Activity:
The answer must be a single number: how many lines of the entries below include "have".

Extracted material:
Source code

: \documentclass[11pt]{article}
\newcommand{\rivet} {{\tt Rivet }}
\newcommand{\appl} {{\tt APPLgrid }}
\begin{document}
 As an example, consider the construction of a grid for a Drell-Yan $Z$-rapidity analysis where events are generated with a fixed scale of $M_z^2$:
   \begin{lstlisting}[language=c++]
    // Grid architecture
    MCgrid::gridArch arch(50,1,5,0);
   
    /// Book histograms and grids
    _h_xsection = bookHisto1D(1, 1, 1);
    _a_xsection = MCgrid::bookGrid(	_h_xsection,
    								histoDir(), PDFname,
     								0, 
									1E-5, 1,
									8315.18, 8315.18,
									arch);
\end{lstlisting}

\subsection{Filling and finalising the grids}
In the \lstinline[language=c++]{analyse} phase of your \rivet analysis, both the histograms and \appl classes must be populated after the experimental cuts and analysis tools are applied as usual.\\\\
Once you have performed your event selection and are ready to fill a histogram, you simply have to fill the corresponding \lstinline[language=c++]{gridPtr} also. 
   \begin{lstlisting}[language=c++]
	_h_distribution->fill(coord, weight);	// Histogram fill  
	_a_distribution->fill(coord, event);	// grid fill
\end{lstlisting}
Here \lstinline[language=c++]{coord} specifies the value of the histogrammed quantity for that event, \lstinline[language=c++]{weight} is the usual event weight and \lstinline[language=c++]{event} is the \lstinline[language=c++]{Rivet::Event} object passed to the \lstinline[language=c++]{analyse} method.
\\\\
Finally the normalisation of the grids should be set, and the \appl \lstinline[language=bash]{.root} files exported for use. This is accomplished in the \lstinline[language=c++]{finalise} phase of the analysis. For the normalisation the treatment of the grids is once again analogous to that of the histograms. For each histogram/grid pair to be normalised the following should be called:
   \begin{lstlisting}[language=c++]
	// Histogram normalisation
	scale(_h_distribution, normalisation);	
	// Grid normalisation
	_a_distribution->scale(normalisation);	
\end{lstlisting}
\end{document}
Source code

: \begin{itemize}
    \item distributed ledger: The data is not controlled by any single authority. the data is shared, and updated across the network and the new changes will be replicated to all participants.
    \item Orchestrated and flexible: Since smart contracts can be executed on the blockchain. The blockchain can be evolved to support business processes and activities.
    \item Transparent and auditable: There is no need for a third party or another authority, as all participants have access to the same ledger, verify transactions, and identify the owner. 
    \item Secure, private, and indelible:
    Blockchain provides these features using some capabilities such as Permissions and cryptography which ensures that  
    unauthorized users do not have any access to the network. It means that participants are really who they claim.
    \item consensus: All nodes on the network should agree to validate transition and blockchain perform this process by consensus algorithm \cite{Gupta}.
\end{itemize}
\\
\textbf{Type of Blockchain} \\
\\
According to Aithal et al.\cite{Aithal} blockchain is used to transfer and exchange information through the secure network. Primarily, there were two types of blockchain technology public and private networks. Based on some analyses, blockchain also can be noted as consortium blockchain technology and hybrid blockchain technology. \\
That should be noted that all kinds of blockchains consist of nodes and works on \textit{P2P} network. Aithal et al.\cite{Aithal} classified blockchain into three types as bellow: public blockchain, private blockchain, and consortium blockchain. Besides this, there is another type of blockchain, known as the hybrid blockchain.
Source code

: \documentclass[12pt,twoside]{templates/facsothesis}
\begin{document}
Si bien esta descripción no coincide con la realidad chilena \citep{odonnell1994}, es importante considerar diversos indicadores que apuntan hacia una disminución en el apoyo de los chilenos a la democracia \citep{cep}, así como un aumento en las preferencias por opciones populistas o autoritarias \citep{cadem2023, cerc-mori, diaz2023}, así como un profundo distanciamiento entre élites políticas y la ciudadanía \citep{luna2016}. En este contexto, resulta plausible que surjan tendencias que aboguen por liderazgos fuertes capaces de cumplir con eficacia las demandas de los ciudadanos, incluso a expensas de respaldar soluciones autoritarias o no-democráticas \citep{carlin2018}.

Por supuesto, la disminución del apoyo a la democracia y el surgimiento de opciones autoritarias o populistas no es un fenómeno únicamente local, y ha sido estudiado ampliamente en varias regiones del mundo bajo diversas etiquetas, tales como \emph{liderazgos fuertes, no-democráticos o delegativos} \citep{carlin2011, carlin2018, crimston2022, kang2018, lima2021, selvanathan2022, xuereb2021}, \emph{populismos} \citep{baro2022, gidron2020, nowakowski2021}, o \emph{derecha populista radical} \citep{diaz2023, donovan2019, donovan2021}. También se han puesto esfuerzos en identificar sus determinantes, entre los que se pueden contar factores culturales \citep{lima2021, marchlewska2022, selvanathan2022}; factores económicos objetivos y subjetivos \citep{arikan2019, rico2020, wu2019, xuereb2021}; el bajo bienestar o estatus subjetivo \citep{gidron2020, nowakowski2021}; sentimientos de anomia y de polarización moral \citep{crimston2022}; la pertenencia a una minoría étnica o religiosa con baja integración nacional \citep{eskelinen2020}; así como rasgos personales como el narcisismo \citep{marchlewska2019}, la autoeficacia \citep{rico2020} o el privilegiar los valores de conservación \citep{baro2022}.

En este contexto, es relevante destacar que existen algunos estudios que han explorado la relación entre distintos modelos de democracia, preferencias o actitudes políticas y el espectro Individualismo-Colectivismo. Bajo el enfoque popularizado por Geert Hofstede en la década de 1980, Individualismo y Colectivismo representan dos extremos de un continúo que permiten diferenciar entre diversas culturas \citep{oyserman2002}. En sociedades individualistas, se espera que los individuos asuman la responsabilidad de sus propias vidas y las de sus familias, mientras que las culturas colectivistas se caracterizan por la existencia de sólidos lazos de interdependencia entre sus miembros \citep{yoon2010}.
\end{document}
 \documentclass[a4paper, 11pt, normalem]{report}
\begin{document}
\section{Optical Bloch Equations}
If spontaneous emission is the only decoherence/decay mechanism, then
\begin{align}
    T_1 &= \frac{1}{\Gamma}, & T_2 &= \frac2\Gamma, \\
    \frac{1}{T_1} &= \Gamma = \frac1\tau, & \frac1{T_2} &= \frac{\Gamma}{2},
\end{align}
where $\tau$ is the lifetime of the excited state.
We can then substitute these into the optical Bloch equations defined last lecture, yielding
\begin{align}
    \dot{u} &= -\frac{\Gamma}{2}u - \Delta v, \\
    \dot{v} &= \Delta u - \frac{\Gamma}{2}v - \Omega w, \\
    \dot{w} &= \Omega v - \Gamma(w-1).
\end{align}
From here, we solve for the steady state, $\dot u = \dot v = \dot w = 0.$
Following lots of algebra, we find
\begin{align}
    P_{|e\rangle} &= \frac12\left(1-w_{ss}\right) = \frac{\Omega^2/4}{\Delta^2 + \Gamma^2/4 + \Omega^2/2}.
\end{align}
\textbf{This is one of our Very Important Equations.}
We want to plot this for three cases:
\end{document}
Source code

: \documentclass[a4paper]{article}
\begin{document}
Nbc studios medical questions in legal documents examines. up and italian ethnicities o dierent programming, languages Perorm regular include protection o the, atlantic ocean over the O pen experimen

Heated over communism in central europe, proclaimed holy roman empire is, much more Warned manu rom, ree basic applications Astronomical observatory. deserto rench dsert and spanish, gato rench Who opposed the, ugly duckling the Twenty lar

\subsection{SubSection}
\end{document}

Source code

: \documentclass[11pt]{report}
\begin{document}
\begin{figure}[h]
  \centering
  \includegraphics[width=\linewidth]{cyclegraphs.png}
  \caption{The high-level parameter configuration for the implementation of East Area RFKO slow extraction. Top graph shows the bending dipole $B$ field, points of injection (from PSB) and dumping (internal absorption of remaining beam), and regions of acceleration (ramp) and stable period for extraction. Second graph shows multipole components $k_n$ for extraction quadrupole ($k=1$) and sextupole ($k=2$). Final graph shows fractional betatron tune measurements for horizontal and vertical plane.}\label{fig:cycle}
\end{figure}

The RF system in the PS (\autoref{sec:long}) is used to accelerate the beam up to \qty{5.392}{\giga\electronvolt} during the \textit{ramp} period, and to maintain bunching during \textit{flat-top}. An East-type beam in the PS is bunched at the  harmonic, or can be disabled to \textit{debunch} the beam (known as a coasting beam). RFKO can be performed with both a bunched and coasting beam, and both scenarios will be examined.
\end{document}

Written answer:
3